U.S. energy historian Daniel Yergin said it could be a long time before pressure is eased on sinking oil markets as the coronavirus causes public events and schools to close while global oil producers flood markets with crude.
"It’s a problem of an oil price war in the middle of a constricting market when the walls are closing in," Yergin, who is also vice chairman of IHS Markit, told reporters at the U.S. Department of Energy's headquarters.
With global oil demand already sinking due to the spread of coronavirus, Saudi Arabia and Russia launched a war for market share, flooding global markets with crude. Oil traded in New York was trading at $30.76 a barrel in aftermarket hours on Thursday, down more than 2%.
Trump administration officials have been mulling several ways to support energy producers including buying oil at current low prices to stash in the Strategic Petroleum Reserve (SPR), which is held in caverns along the Texas and Louisiana coasts.
But Yergin, who occasionally advises U.S. officials on energy matters, was skeptical.
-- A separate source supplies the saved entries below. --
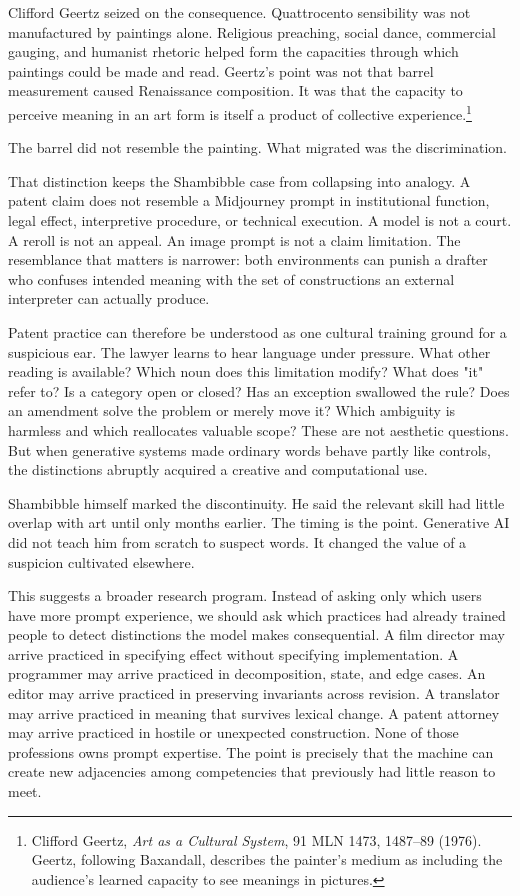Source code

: \documentclass[11pt]{article}
\begin{document}
Clifford Geertz seized on the consequence. Quattrocento sensibility was not manufactured by paintings alone. Religious preaching, social dance, commercial gauging, and humanist rhetoric helped form the capacities through which paintings could be made and read. Geertz's point was not that barrel measurement caused Renaissance composition. It was that the capacity to perceive meaning in an art form is itself a product of collective experience.\footnote{Clifford Geertz, \textit{Art as a Cultural System}, 91 MLN 1473, 1487--89 (1976). Geertz, following Baxandall, describes the painter's medium as including the audience's learned capacity to see meanings in pictures.}

The barrel did not resemble the painting. What migrated was the discrimination.

That distinction keeps the Shambibble case from collapsing into analogy. A patent claim does not resemble a Midjourney prompt in institutional function, legal effect, interpretive procedure, or technical execution. A model is not a court. A reroll is not an appeal. An image prompt is not a claim limitation. The resemblance that matters is narrower: both environments can punish a drafter who confuses intended meaning with the set of constructions an external interpreter can actually produce.

Patent practice can therefore be understood as one cultural training ground for a suspicious ear. The lawyer learns to hear language under pressure. What other reading is available? Which noun does this limitation modify? What does "it" refer to? Is a category open or closed? Has an exception swallowed the rule? Does an amendment solve the problem or merely move it? Which ambiguity is harmless and which reallocates valuable scope? These are not aesthetic questions. But when generative systems made ordinary words behave partly like controls, the distinctions abruptly acquired a creative and computational use.

Shambibble himself marked the discontinuity. He said the relevant skill had little overlap with art until only months earlier. The timing is the point. Generative AI did not teach him from scratch to suspect words. It changed the value of a suspicion cultivated elsewhere.

This suggests a broader research program. Instead of asking only which users have more prompt experience, we should ask which practices had already trained people to detect distinctions the model makes consequential. A film director may arrive practiced in specifying effect without specifying implementation. A programmer may arrive practiced in decomposition, state, and edge cases. An editor may arrive practiced in preserving invariants across revision. A translator may arrive practiced in meaning that survives lexical change. A patent attorney may arrive practiced in hostile or unexpected construction. None of those professions owns prompt expertise. The point is precisely that the machine can create new adjacencies among competencies that previously had little reason to meet.
\end{document}

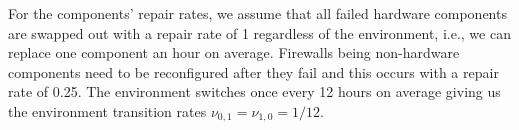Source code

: \documentclass[12pt]{article}
\begin{document}
For the components' repair rates, we assume that all failed hardware
components are swapped out with a repair rate of 1 regardless of the
environment, i.e., we can replace one component an hour on average. Firewalls
being non-hardware components need to be reconfigured after they fail and this
occurs with a repair rate of 0.25. The environment switches
once every 12 hours on average giving us the environment transition
rates $\nu_{0, 1} = \nu_{1, 0} = 1 / 12$.



\end{document}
"I don't see how you can use the SPR," he said. "With the amount of oil coming into market this is really going to lead to swollen inventories, it's going to take a long time to bring down."
He also discounted efforts to lay out a case that Saudi Arabia and Russia were dumping oil on global markets. Harold Hamm, the executive chairman of Continental Resources Inc., has said that those countries are undertaking a "direct attack" on U.S. shale drillers by increasing the oil supply, according to local media.
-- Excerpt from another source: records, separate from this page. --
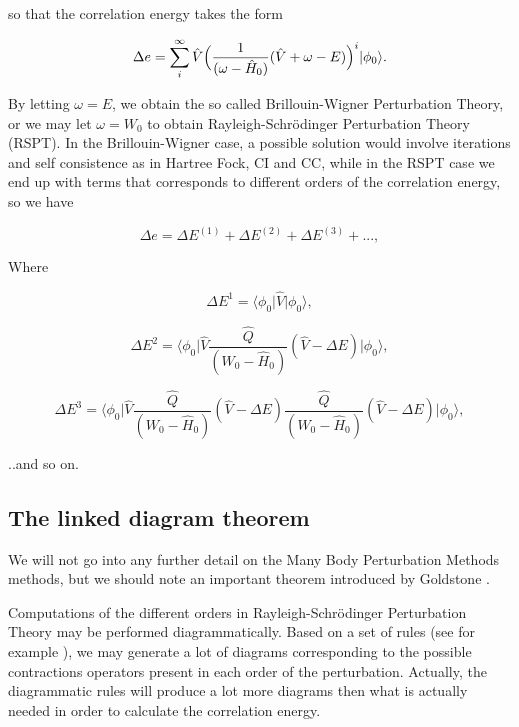 so that the correlation energy takes the form

\begin{equation}
\Delta e = \sum_i^\infty  \hat{V} \Big{(} \frac{1}{(\omega - \hat{H}_0)} (\hat{V} + \omega - E) \Big{)}^i \vert \phi_0 \rangle .
\label{eqn:pt_2}
\end{equation}

By letting $\omega = E$, we obtain the so called Brillouin-Wigner Perturbation Theory, or we may let $\omega = W_0$ to obtain Rayleigh-Schrödinger Perturbation Theory (RSPT). In the Brillouin-Wigner case, a possible solution would involve iterations and self consistence as in Hartree Fock, CI and CC, while in the RSPT case we end up with terms that corresponds to different orders of the correlation energy, so we have

\begin{equation}
\Delta e = \Delta E^{(1)}+\Delta E^{(2)}+\Delta E^{(3)}+... ,
\end{equation}

Where

\begin{equation}
\Delta E^{1} = \langle \phi_0 \vert \hat{V} \vert \phi_0 \rangle,
\end{equation}

\begin{equation}
\Delta E^{2} = \langle \phi_0 \vert \hat{V}  \frac{\hat{Q}}{(W_0 - \hat{H}_0)}  (\hat{V} - \Delta E) \vert \phi_0 \rangle,
\end{equation}

\begin{equation}
\Delta E^{3} = \langle \phi_0 \vert \hat{V} \frac{\hat{Q}}{(W_0 - \hat{H}_0)}  (\hat{V} - \Delta E) \frac{\hat{Q}}{(W_0 - \hat{H}_0)}  (\hat{V} - \Delta E)  \vert \phi_0 \rangle,
\end{equation}

..and so on.






\subsection{The linked diagram theorem}

We will not go into any further detail on the Many Body Perturbation Methods methods, but we should note an important theorem introduced by Goldstone \cite{Goldstone1957} \cite[p.152]{ShavittBartlett2009}. 

Computations of the different orders in Rayleigh-Schrödinger Perturbation Theory may be performed diagrammatically. Based on a set of rules (see for example \cite{ShavittBartlett2009}), we may generate a lot of diagrams corresponding to the possible contractions operators present in each order of the perturbation. Actually, the diagrammatic rules will produce a lot more diagrams then what is actually needed in order to calculate the correlation energy.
Hamm, a supporter of President Donald Trump, is the chairman of the Domestic Energy Producers Alliance, which is petitioning the Department of Commerce to pursue the anti-dumping case.
Yergin said it would be hard to prove that anyone was putting out oil below market value, and in any case it would not be an overnight fix.
Yergin, speaking minutes after the states of Ohio and Maryland announced public schools would shut, saw no quick relief.
"Normally demand would solve the problem in a way, because you would have lower prices that act like a tax cut and it would be a stimulus," he said. "But not in this case because of the freezing up of economic activity," he said.
"Low gasoline prices ... don’t do much when schools are closed, people are canceling all their trips, and people are working from home," he said.
He expected energy company consolidation to accelerate. "Consolidation will be one way people will have to get their costs down."